Before Ash and Tarn took off for places south, they hosted Neil, Gabby and us on their beautiful catamaran for sundowners.

Our old buddies from the BVIs, Mario and Nathalie, were hauling their boat out in a different part of Martinique. We couldn't let them go back to Montreal for the season without seeing them one more time.

We took a couple of buses down to Le Marin and met up with them for lunch. They also gave us a ride in their very fast dinghy over to St. Anne, a charming beachside town that we plan to visit on our way back up the island chain next winter. It was wonderful to catch up with them again, and we are looking forward to more buddy boating together next season.

We weren't sure where to catch the bus to get back to Fort de France but Nathalie flagged down a bus driving past.

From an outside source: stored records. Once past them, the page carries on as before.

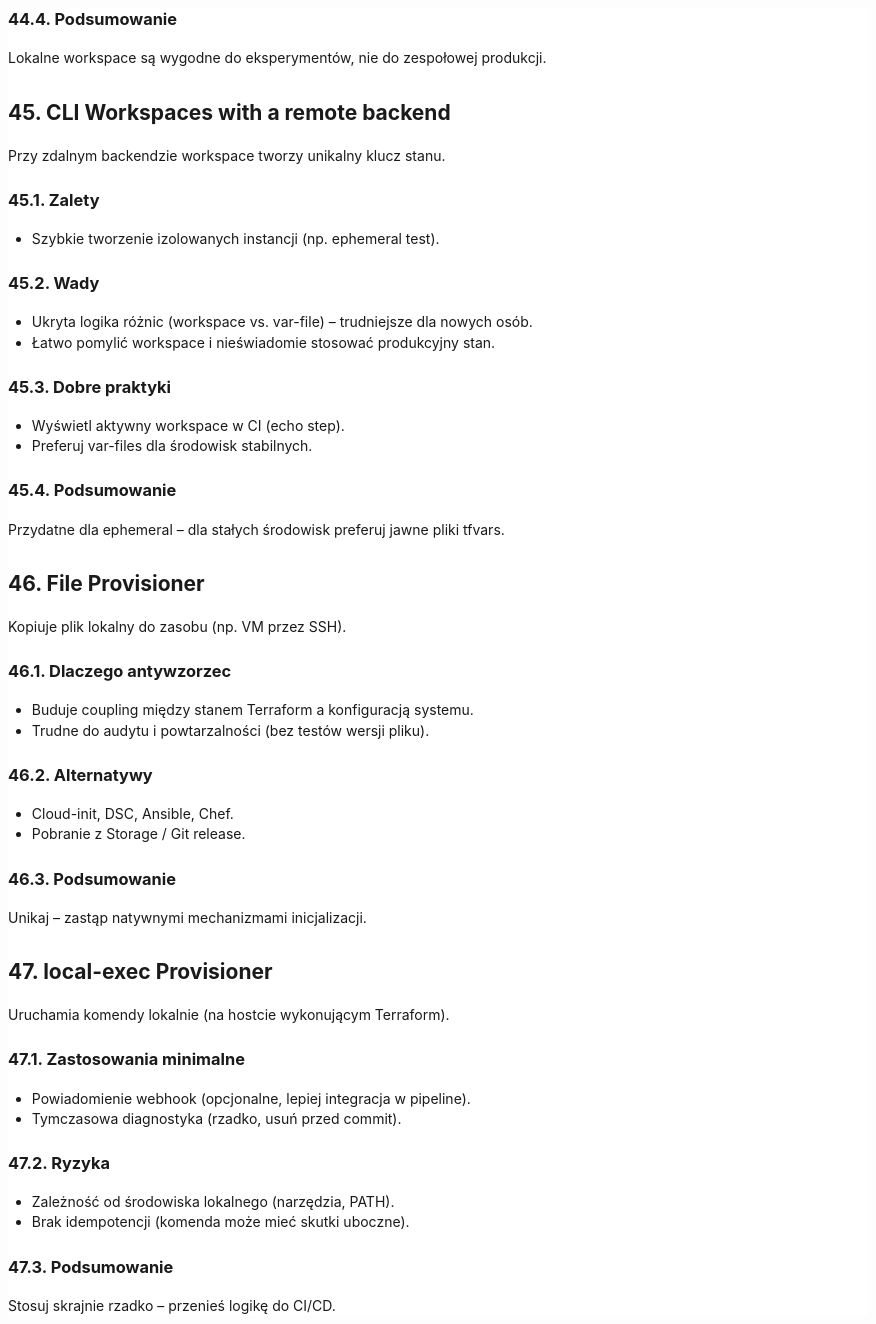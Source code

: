 ### 44.4. Podsumowanie
Lokalne workspace są wygodne do eksperymentów, nie do zespołowej produkcji.

## 45. CLI Workspaces with a remote backend
Przy zdalnym backendzie workspace tworzy unikalny klucz stanu.

### 45.1. Zalety
- Szybkie tworzenie izolowanych instancji (np. ephemeral test).

### 45.2. Wady
- Ukryta logika różnic (workspace vs. var-file) – trudniejsze dla nowych osób.
- Łatwo pomylić workspace i nieświadomie stosować produkcyjny stan.

### 45.3. Dobre praktyki
- Wyświetl aktywny workspace w CI (echo step).
- Preferuj var-files dla środowisk stabilnych.

### 45.4. Podsumowanie
Przydatne dla ephemeral – dla stałych środowisk preferuj jawne pliki tfvars.

## 46. File Provisioner
Kopiuje plik lokalny do zasobu (np. VM przez SSH).

### 46.1. Dlaczego antywzorzec
- Buduje coupling między stanem Terraform a konfiguracją systemu.
- Trudne do audytu i powtarzalności (bez testów wersji pliku).

### 46.2. Alternatywy
- Cloud-init, DSC, Ansible, Chef.
- Pobranie z Storage / Git release.

### 46.3. Podsumowanie
Unikaj – zastąp natywnymi mechanizmami inicjalizacji.

## 47. local-exec Provisioner
Uruchamia komendy lokalnie (na hostcie wykonującym Terraform).

### 47.1. Zastosowania minimalne
- Powiadomienie webhook (opcjonalne, lepiej integracja w pipeline).
- Tymczasowa diagnostyka (rzadko, usuń przed commit).

### 47.2. Ryzyka
- Zależność od środowiska lokalnego (narzędzia, PATH).
- Brak idempotencji (komenda może mieć skutki uboczne).

### 47.3. Podsumowanie
Stosuj skrajnie rzadko – przenieś logikę do CI/CD.
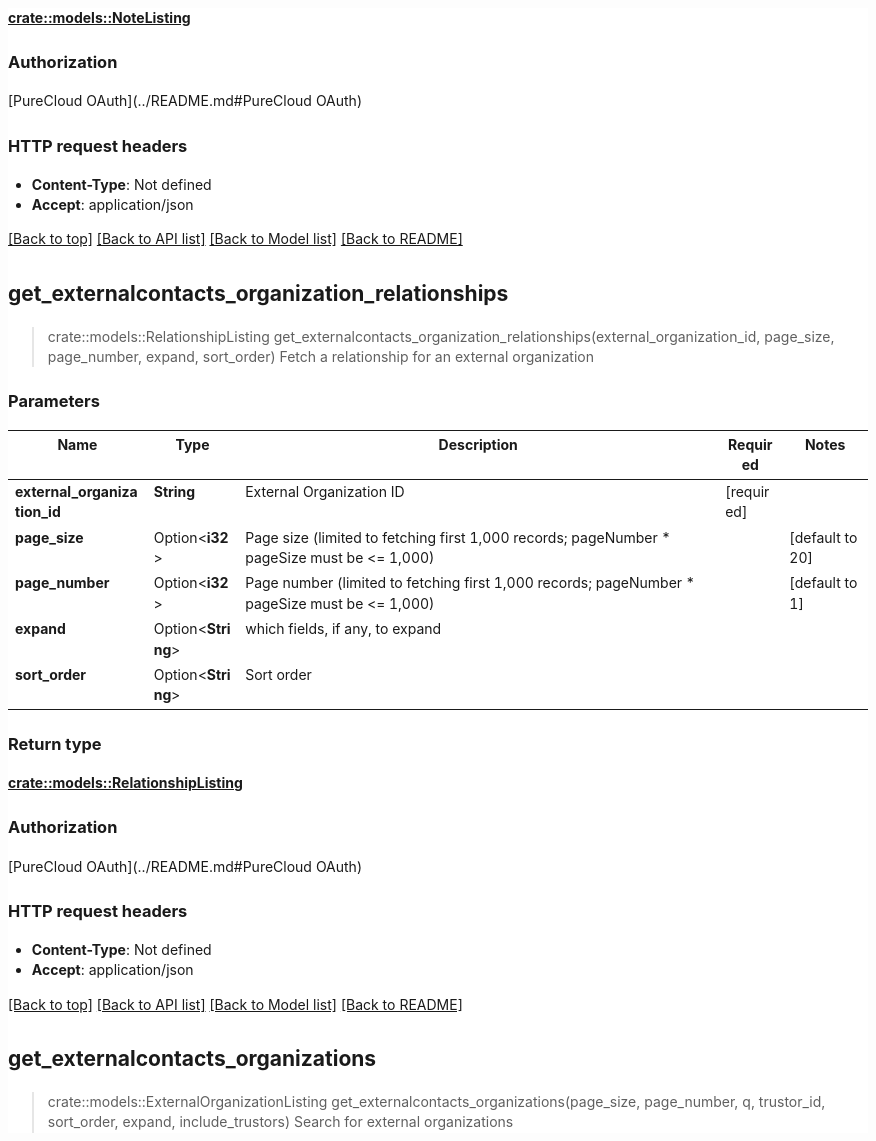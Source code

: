 [**crate::models::NoteListing**](NoteListing.md)

### Authorization

[PureCloud OAuth](../README.md#PureCloud OAuth)

### HTTP request headers

- **Content-Type**: Not defined
- **Accept**: application/json

[[Back to top]](#) [[Back to API list]](../README.md#documentation-for-api-endpoints) [[Back to Model list]](../README.md#documentation-for-models) [[Back to README]](../README.md)


## get_externalcontacts_organization_relationships

> crate::models::RelationshipListing get_externalcontacts_organization_relationships(external_organization_id, page_size, page_number, expand, sort_order)
Fetch a relationship for an external organization

### Parameters


Name | Type | Description  | Required | Notes
------------- | ------------- | ------------- | ------------- | -------------
**external_organization_id** | **String** | External Organization ID | [required] |
**page_size** | Option<**i32**> | Page size (limited to fetching first 1,000 records; pageNumber * pageSize must be <= 1,000) |  |[default to 20]
**page_number** | Option<**i32**> | Page number (limited to fetching first 1,000 records; pageNumber * pageSize must be <= 1,000) |  |[default to 1]
**expand** | Option<**String**> | which fields, if any, to expand |  |
**sort_order** | Option<**String**> | Sort order |  |

### Return type

[**crate::models::RelationshipListing**](RelationshipListing.md)

### Authorization

[PureCloud OAuth](../README.md#PureCloud OAuth)

### HTTP request headers

- **Content-Type**: Not defined
- **Accept**: application/json

[[Back to top]](#) [[Back to API list]](../README.md#documentation-for-api-endpoints) [[Back to Model list]](../README.md#documentation-for-models) [[Back to README]](../README.md)


## get_externalcontacts_organizations

> crate::models::ExternalOrganizationListing get_externalcontacts_organizations(page_size, page_number, q, trustor_id, sort_order, expand, include_trustors)
Search for external organizations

The driver was off duty, returning the bus to the depot. He agreed to take us to Carrare where we could catch a bus back to our boat.

It pays to be with someone who speaks fluent French and is super outgoing! Thanks, Nathalie! We got back so much faster with our "Private" bus and the driver refused to take money for the ride.

And I didn't take any pictures of any of it. I need to do better.

Anchors Away

Martinique is one of those places where it would be very easy to stay for a long time. However, with hurricane season approaching, we needed to get moving again. We pulled up anchor and sailed to St. Lucia, which was a very sporty sail!

On our journey down the coast, we spent the night at Les Anses d'Arlet. This tranquil anchorage offered incredible snorkeling right around our boat. The seabed was teeming with hundreds of starfish in various sizes, colors, and patterns.